Tärkeimmät oivallukset

Temporal dynamics of the multi-omic response to endurance exercise training - Nature

by David Amar,N... klo www.nature.com 05-01-2024

https://www.nature.com/articles/s41586-023-06877-w

Temporal dynamics of the multi-omic response to endurance exercise training - Nature

Syvällisempiä Kysymyksiä

How do the molecular adaptations to endurance training differ between healthy individuals and those with pre-existing conditions, such as metabolic or cardiovascular disorders?

In individuals with pre-existing metabolic or cardiovascular disorders, the molecular adaptations to endurance training may differ significantly from those in healthy individuals. For instance, individuals with metabolic disorders like non-alcoholic fatty liver disease may exhibit altered lipid metabolism pathways in response to exercise. Endurance training could lead to more pronounced improvements in insulin sensitivity and glucose metabolism in individuals with metabolic disorders compared to healthy individuals. Similarly, in individuals with cardiovascular disorders, exercise training may result in enhanced cardiac function, improved vascular health, and modulation of inflammatory pathways to a greater extent than in healthy individuals. The molecular adaptations in these populations may involve more robust changes in pathways related to oxidative stress, inflammation, and mitochondrial function to address the specific challenges posed by their pre-existing conditions.
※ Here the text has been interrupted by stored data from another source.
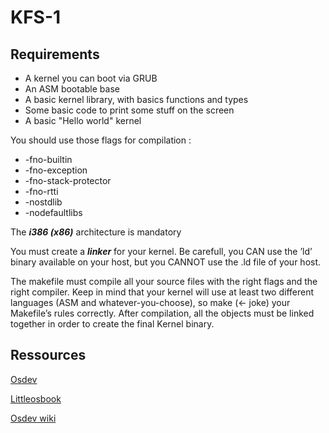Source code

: # KFS-1

## Requirements

- A kernel you can boot via GRUB
- An ASM bootable base
- A basic kernel library, with basics functions and types
- Some basic code to print some stuff on the screen
- A basic "Hello world" kernel

You should use those flags for compilation : 
- -fno-builtin
- -fno-exception
- -fno-stack-protector
- -fno-rtti
- -nostdlib
- -nodefaultlibs

The ***i386 (x86)*** architecture is mandatory

You must create a ***linker*** for your kernel. Be carefull, you CAN use the ’ld’ binary available on your host, but you CANNOT use the
.ld file of your host.

The makefile must compile all your source files with the right flags and the right compiler. Keep in mind that your kernel will use at least two different languages (ASM and
whatever-you-choose), so make (<- joke) your Makefile’s rules correctly. After compilation, all the objects must be linked together in order to create the final
Kernel binary.

## Ressources

[Osdev](https://wiki.osdev.org/Expanded_Main_Page)

[Littleosbook](littleosbook.github.io)

[Osdev wiki](https://osdev.wiki/wiki/Expanded_Main_Page)


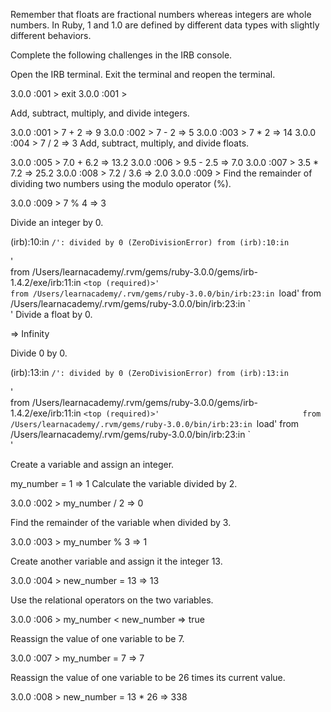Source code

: Remember that floats are fractional numbers whereas integers are whole numbers. In Ruby, 1 and 1.0 are defined by different data types with slightly different behaviors.

Complete the following challenges in the IRB console.

Open the IRB terminal. Exit the terminal and reopen the terminal.

3.0.0 :001 > exit
3.0.0 :001 >

Add, subtract, multiply, and divide integers.

3.0.0 :001 > 7 + 2
 => 9 
3.0.0 :002 > 7 - 2
 => 5 
3.0.0 :003 > 7 * 2
 => 14 
3.0.0 :004 > 7 / 2
 => 3 
Add, subtract, multiply, and divide floats.

3.0.0 :005 > 7.0 + 6.2
 => 13.2 
3.0.0 :006 > 9.5 - 2.5
 => 7.0 
3.0.0 :007 > 3.5 * 7.2
 => 25.2 
3.0.0 :008 > 7.2 / 3.6
 => 2.0 
3.0.0 :009 > 
Find the remainder of dividing two numbers using the modulo operator (%).


3.0.0 :009 > 7 % 4
 => 3 

Divide an integer by 0.

(irb):10:in `/': divided by 0 (ZeroDivisionError)
        from (irb):10:in `<main>'                                      
        from /Users/learnacademy/.rvm/gems/ruby-3.0.0/gems/irb-1.4.2/exe/irb:11:in `<top (required)>'                                                       
        from /Users/learnacademy/.rvm/gems/ruby-3.0.0/bin/irb:23:in `load'
        from /Users/learnacademy/.rvm/gems/ruby-3.0.0/bin/irb:23:in `<main>'
Divide a float by 0.
 
 => Infinity

Divide 0 by 0.

(irb):13:in `/': divided by 0 (ZeroDivisionError)
        from (irb):13:in `<main>'                 
        from /Users/learnacademy/.rvm/gems/ruby-3.0.0/gems/irb-1.4.2/exe/irb:11:in `<top (required)>'                               
        from /Users/learnacademy/.rvm/gems/ruby-3.0.0/bin/irb:23:in `load'
        from /Users/learnacademy/.rvm/gems/ruby-3.0.0/bin/irb:23:in `<main>'

Create a variable and assign an integer.

my_number = 1
 => 1 
Calculate the variable divided by 2.

3.0.0 :002 > my_number / 2
 => 0 

Find the remainder of the variable when divided by 3.

3.0.0 :003 > my_number % 3
 => 1 

Create another variable and assign it the integer 13.

3.0.0 :004 > new_number = 13
 => 13 

Use the relational operators on the two variables.

3.0.0 :006 > my_number < new_number
 => true 

Reassign the value of one variable to be 7.

3.0.0 :007 > my_number = 7
 => 7 

Reassign the value of one variable to be 26 times its current value.

3.0.0 :008 > new_number = 13 * 26
 => 338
What are the potential limitations of using a rodent model to study the multi-omic effects of exercise in humans, and how can these findings be validated and translated to human populations?

Using a rodent model to study the multi-omic effects of exercise in humans has several limitations. Firstly, rodents have different physiological and metabolic characteristics compared to humans, which may not fully capture the complexity of human responses to exercise. Additionally, the duration, intensity, and type of exercise that can be performed by rodents may not directly translate to human exercise regimens. Furthermore, the genetic variability between rodent strains and individual animals may limit the generalizability of findings to the diverse human population. To address these limitations, findings from rodent studies can be validated through translational research involving human subjects. This can include conducting controlled exercise interventions in human cohorts and comparing the molecular responses to those observed in rodent models. Additionally, leveraging human biobanks and multi-omic datasets can help validate the relevance of rodent findings to human populations.
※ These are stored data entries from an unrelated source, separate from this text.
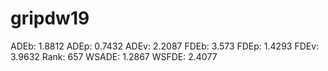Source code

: # gripdw19

ADEb: 1.8812
ADEp: 0.7432
ADEv: 2.2087
FDEb: 3.573
FDEp: 1.4293
FDEv: 3.9632
Rank: 657
WSADE: 1.2867
WSFDE: 2.4077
What are the potential applications of the multi-omic data and insights from this study in the development of personalized exercise interventions or therapeutic targets for exercise-related health benefits?
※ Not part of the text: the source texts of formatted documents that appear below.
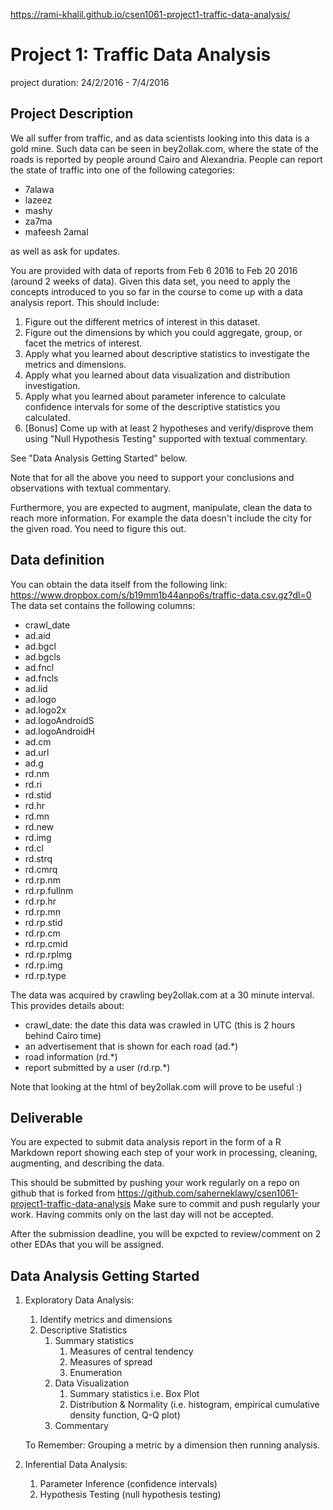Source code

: https://rami-khalil.github.io/csen1061-project1-traffic-data-analysis/




# Project 1: Traffic Data Analysis
project duration: 24/2/2016 - 7/4/2016

## Project Description

We all suffer from traffic, and as data scientists looking into this data is a gold mine.
Such data can be seen in bey2ollak.com, where the state of the roads is reported by people around Cairo and Alexandria.
People can report the state of traffic into one of the following categories:

- 7alawa
- lazeez
- mashy
- za7ma
- mafeesh 2amal

as well as ask for updates.

You are provided with data of reports from Feb 6 2016 to Feb 20 2016 (around 2 weeks of data).
Given this data set, you need to apply the concepts introduced to you so far in the course to come up with a data analysis report. This should include:

1. Figure out the different metrics of interest in this dataset.
2. Figure out the dimensions by which you could aggregate, group, or facet the metrics of interest.
3. Apply what you learned about descriptive statistics to investigate the metrics and dimensions.
4. Apply what you learned about data visualization and distribution investigation.
5. Apply what you learned about parameter inference to calculate confidence intervals for some of the descriptive statistics you calculated.
6. [Bonus] Come up with at least 2 hypotheses and verify/disprove them using "Null Hypothesis Testing" supported with textual commentary.

See "Data Analysis Getting Started" below.

Note that for all the above you need to support your conclusions and observations with textual commentary.

Furthermore, you are expected to augment, manipulate, clean the data to reach more information. For example the data doesn't include the city for the given road. You need to figure this out.


## Data definition

You can obtain the data itself from the following link: https://www.dropbox.com/s/b19mm1b44anpo6s/traffic-data.csv.gz?dl=0
The data set contains the following columns:

* crawl_date
* ad.aid
* ad.bgcl
* ad.bgcls
* ad.fncl
* ad.fncls
* ad.lid
* ad.logo
* ad.logo2x
* ad.logoAndroidS
* ad.logoAndroidH
* ad.cm
* ad.url
* ad.g
* rd.nm
* rd.ri
* rd.stid
* rd.hr
* rd.mn
* rd.new
* rd.img
* rd.cl
* rd.strq
* rd.cmrq
* rd.rp.nm
* rd.rp.fullnm
* rd.rp.hr
* rd.rp.mn
* rd.rp.stid
* rd.rp.cm
* rd.rp.cmid
* rd.rp.rpImg
* rd.rp.img
* rd.rp.type


The data was acquired by crawling bey2ollak.com at a 30 minute interval. This provides details about:
 
* crawl_date: the date this data was crawled in UTC (this is 2 hours behind Cairo time)
* an advertisement that is shown for each road (ad.*)
* road information (rd.*)
* report submitted by a user (rd.rp.*)

Note that looking at the html of bey2ollak.com will prove to be useful :)


## Deliverable

You are expected to submit data analysis report in the form of a R Markdown report showing each step of your work in processing, cleaning, augmenting, and describing the data.

This should be submitted by pushing your work regularly on a repo on github that is forked from https://github.com/saherneklawy/csen1061-project1-traffic-data-analysis
Make sure to commit and push regularly your work. Having commits only on the last day will not be accepted.

After the submission deadline, you will be expcted to review/comment on 2 other EDAs that you will be assigned.


## Data Analysis Getting Started

1. Exploratory Data Analysis:
    1. Identify metrics and dimensions
    1. Descriptive Statistics
        1. Summary statistics
            1. Measures of central tendency
            1. Measures of spread
            1. Enumeration
        1. Data Visualization
            1. Summary statistics i.e. Box Plot
            1. Distribution & Normality (i.e. histogram, empirical cumulative density function, Q-Q plot)
        1. Commentary    
    
    To Remember: Grouping a metric by a dimension then running analysis. 
2. Inferential Data Analysis:
    1. Parameter Inference (confidence intervals)
    1. Hypothesis Testing (null hypothesis testing)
The multi-omic data and insights from this study hold significant potential for the development of personalized exercise interventions and therapeutic targets for exercise-related health benefits. By identifying tissue-specific molecular alterations in response to endurance training, personalized exercise programs can be tailored to target specific pathways based on an individual's multi-omic profile. For example, individuals with a predisposition to inflammatory bowel disease may benefit from exercise interventions that modulate immune and inflammatory pathways identified in the study. Furthermore, the data can inform the development of novel therapeutic targets for conditions like cardiovascular disease or tissue injury, where exercise-induced molecular changes play a crucial role in promoting recovery and health. Integrating multi-omic data into clinical practice can enable healthcare providers to prescribe exercise regimens that are optimized for each individual's molecular profile, maximizing the health benefits derived from physical activity.